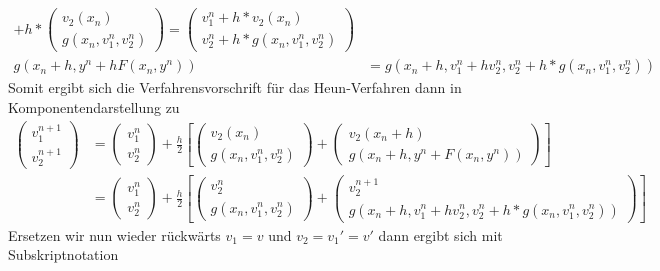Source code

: \begin{exercisePage}
\begin{equation*}
\begin{aligned}
		+ h *
		\begin{pmatrix} v_2(x_n) \\ g(x_n, v_1^n, v_2^n) \end{pmatrix} 
		= 
		\begin{pmatrix} v_1^n + h * v_2(x_n) \\ v_2^n + h * g(x_n, v_1^n, v_2^n) \end{pmatrix} 
		\\
		g(x_n + h, y^n + h F(x_n, y^n)) 
		&= g(x_n + h , v_1^n + h v_2^n , v_2^n + h * g(x_n, v_1^n, v_2^n))
		\end{aligned}
	\end{equation*}
	Somit ergibt sich die Verfahrensvorschrift für das Heun-Verfahren dann in Komponentendarstellung zu
	\begin{equation*}
		\begin{aligned}
		\begin{pmatrix} v_1^{n+1} \\ v_2^{n+1} \end{pmatrix}
		&=
		\begin{pmatrix} v_1^n \\ v_2^n \end{pmatrix}
		+ \frac{h}{2}
		\left[ \begin{pmatrix} v_2(x_n) \\ g(x_n, v_1^n, v_2^n) \end{pmatrix}
		+ \begin{pmatrix} v_2(x_n + h) \\ g(x_n + h, y^n + F(x_n,y^n)) \end{pmatrix} \right] \\
		&= \begin{pmatrix} v_1^n \\ v_2^n \end{pmatrix}
		+ \frac{h}{2}
		\left[ \begin{pmatrix} v_2^n \\ g(x_n, v_1^n, v_2^n) \end{pmatrix}
		+ \begin{pmatrix} v_2^{n+1} \\ g(x_n + h , v_1^n + h v_2^n , v_2^n + h * g(x_n, v_1^n, v_2^n)) \end{pmatrix} \right]
		\end{aligned}
	\end{equation*}
	Ersetzen wir nun wieder rückwärts $v_1 = v$ und $v_2=v_1'=v'$ dann ergibt sich mit Subskriptnotation
	\begin{equation*}
		\begin{aligned}

\end{aligned}
\end{equation*}
\end{exercisePage}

|---|

[REQUIRED ACTION]: Among the entries above, identify all lines with "exercisePage" and copy them.

[ANSWER FOR THIS EXERCISE]:
: \begin{exercisePage}
\end{exercisePage}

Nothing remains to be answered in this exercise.